Please restate each line of the data below exactly. Omit all images.

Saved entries
++++++++++++++++++++

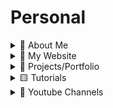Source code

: # Personal

<details>
  <summary>🚀 About Me</summary>

Hi, I'm Ifeanyi, a dynamic and solutions-driven Cybersecurity Analyst and Enthusiast, and Cloud Engineer with a strong background in Software Engineering and Business Analysis. I’m passionate about securing cloud environments, protecting networks, applications and systems, and ensuring compliance with industry standards.

- [ ] 📌Cloud Software Engineering & Software Development
  - [ ] ⚡Designed scalable web applications using Python, Django, and REST APIs, ensuring high performance and security.
  - [ ] ⚡Built dynamic, user-centric interfaces with React, improving user experience across platforms.
  - [ ] ⚡Developed and maintained secure APIs with Django Rest Framework (DRF), Node.js, and Next.js.
- [ ] 📌Cybersecurity & SOC Experience
  - [ ] ⚡Conducted threat detection and incident response using Splunk and network monitoring tools.
  - [ ] ⚡Performed penetration testing with Nmap, Nessus, and Metasploit to assess system vulnerabilities.
  - [ ] ⚡Ensured compliance with NIST, MITRE ATT&CK, ISO 27001, and PCI-DSS frameworks.
  - [ ] ⚡Investigated digital evidence using forensic tools to identify security breaches.
  - [ ] ⚡Applied GRC principles to align security policies with organizational goals and maintain compliance.

</details>

<details>
  <summary>🎯 My Website</summary>

- [ ] [https://ifeanyiomeata.com/](https://ifeanyiomeata.com/)

</details>

<details>
  <summary>💼 Projects/Portfolio</summary>

- [ ] [1. AWS PROJECTS](https://github.com/omeatai/AWS-LABS-IFEANYI)
- [ ] [2. AZURE PROJECTS](https://github.com/omeatai/AZURE-LABS-IFEANYI)
- [ ] [3. AWS]()

</details>

<details>
  <summary>🟨 Tutorials</summary>

- [ ] [1. PYTHON TUTORIALS](https://github.com/omeatai/Personal/blob/main/Tutorials/python/README.md)
- [ ] [2. LINUX TUTORIALS](https://github.com/omeatai/Personal/blob/main/Tutorials/linux/README.md)
- [ ] [3. HTML & CSS TUTORIALS](https://github.com/omeatai/Personal/blob/main/Tutorials/html_css/README.md)
- [ ] [4. JAVASCRIPT TUTORIALS](https://github.com/omeatai/Personal/blob/main/Tutorials/javascript/README.md)
- [ ] [5. REACT TUTORIALS](https://github.com/omeatai/Personal/blob/main/Tutorials/react/README.md)
- [ ] [6. NODE & NEXT TUTORIALS](https://github.com/omeatai/Personal/blob/main/Tutorials/node/README.md)
- [ ] [7. JAVA TUTORIALS](https://github.com/omeatai/Personal/blob/main/Tutorials/java/README.md)

</details>

<details>
  <summary>🔴 Youtube Channels</summary>

- [ ] [1. PYTHON TUTORIALS](https://github.com/omeatai/Personal/blob/main/Tutorials/python/README.md)
- [ ] [2. LINUX TUTORIALS](https://github.com/omeatai/Personal/blob/main/Tutorials/linux/README.md)
- [ ] [3. HTML & CSS TUTORIALS](https://github.com/omeatai/Personal/blob/main/Tutorials/html_css/README.md)
- [ ] [4. JAVASCRIPT TUTORIALS](https://github.com/omeatai/Personal/blob/main/Tutorials/javascript/README.md)
- [ ] [5. REACT TUTORIALS](https://github.com/omeatai/Personal/blob/main/Tutorials/react/README.md)
- [ ] [6. NODE & NEXT TUTORIALS](https://github.com/omeatai/Personal/blob/main/Tutorials/node/README.md)
- [ ] [7. JAVA TUTORIALS](https://github.com/omeatai/Personal/blob/main/Tutorials/java/README.md)

</details>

++++++++++++++++++++

## WRITTEN RESPONSE
Source code

: # Personal

<details>
  <summary>🚀 About Me</summary>

Hi, I'm Ifeanyi, a dynamic and solutions-driven Cybersecurity Analyst and Enthusiast, and Cloud Engineer with a strong background in Software Engineering and Business Analysis. I’m passionate about securing cloud environments, protecting networks, applications and systems, and ensuring compliance with industry standards.

- [ ] 📌Cloud Software Engineering & Software Development
  - [ ] ⚡Designed scalable web applications using Python, Django, and REST APIs, ensuring high performance and security.
  - [ ] ⚡Built dynamic, user-centric interfaces with React, improving user experience across platforms.
  - [ ] ⚡Developed and maintained secure APIs with Django Rest Framework (DRF), Node.js, and Next.js.
- [ ] 📌Cybersecurity & SOC Experience
  - [ ] ⚡Conducted threat detection and incident response using Splunk and network monitoring tools.
  - [ ] ⚡Performed penetration testing with Nmap, Nessus, and Metasploit to assess system vulnerabilities.
  - [ ] ⚡Ensured compliance with NIST, MITRE ATT&CK, ISO 27001, and PCI-DSS frameworks.
  - [ ] ⚡Investigated digital evidence using forensic tools to identify security breaches.
  - [ ] ⚡Applied GRC principles to align security policies with organizational goals and maintain compliance.

</details>

<details>
  <summary>🎯 My Website</summary>

- [ ] [https://ifeanyiomeata.com/](https://ifeanyiomeata.com/)

</details>

<details>
  <summary>💼 Projects/Portfolio</summary>

- [ ] [1. AWS PROJECTS](https://github.com/omeatai/AWS-LABS-IFEANYI)
- [ ] [2. AZURE PROJECTS](https://github.com/omeatai/AZURE-LABS-IFEANYI)
- [ ] [3. AWS]()

</details>

<details>
  <summary>🟨 Tutorials</summary>

- [ ] [1. PYTHON TUTORIALS](https://github.com/omeatai/Personal/blob/main/Tutorials/python/README.md)
- [ ] [2. LINUX TUTORIALS](https://github.com/omeatai/Personal/blob/main/Tutorials/linux/README.md)
- [ ] [3. HTML & CSS TUTORIALS](https://github.com/omeatai/Personal/blob/main/Tutorials/html_css/README.md)
- [ ] [4. JAVASCRIPT TUTORIALS](https://github.com/omeatai/Personal/blob/main/Tutorials/javascript/README.md)
- [ ] [5. REACT TUTORIALS](https://github.com/omeatai/Personal/blob/main/Tutorials/react/README.md)
- [ ] [6. NODE & NEXT TUTORIALS](https://github.com/omeatai/Personal/blob/main/Tutorials/node/README.md)
- [ ] [7. JAVA TUTORIALS](https://github.com/omeatai/Personal/blob/main/Tutorials/java/README.md)

</details>

<details>
  <summary>🔴 Youtube Channels</summary>

- [ ] [1. PYTHON TUTORIALS](https://github.com/omeatai/Personal/blob/main/Tutorials/python/README.md)
- [ ] [2. LINUX TUTORIALS](https://github.com/omeatai/Personal/blob/main/Tutorials/linux/README.md)
- [ ] [3. HTML & CSS TUTORIALS](https://github.com/omeatai/Personal/blob/main/Tutorials/html_css/README.md)
- [ ] [4. JAVASCRIPT TUTORIALS](https://github.com/omeatai/Personal/blob/main/Tutorials/javascript/README.md)
- [ ] [5. REACT TUTORIALS](https://github.com/omeatai/Personal/blob/main/Tutorials/react/README.md)
- [ ] [6. NODE & NEXT TUTORIALS](https://github.com/omeatai/Personal/blob/main/Tutorials/node/README.md)
- [ ] [7. JAVA TUTORIALS](https://github.com/omeatai/Personal/blob/main/Tutorials/java/README.md)

</details>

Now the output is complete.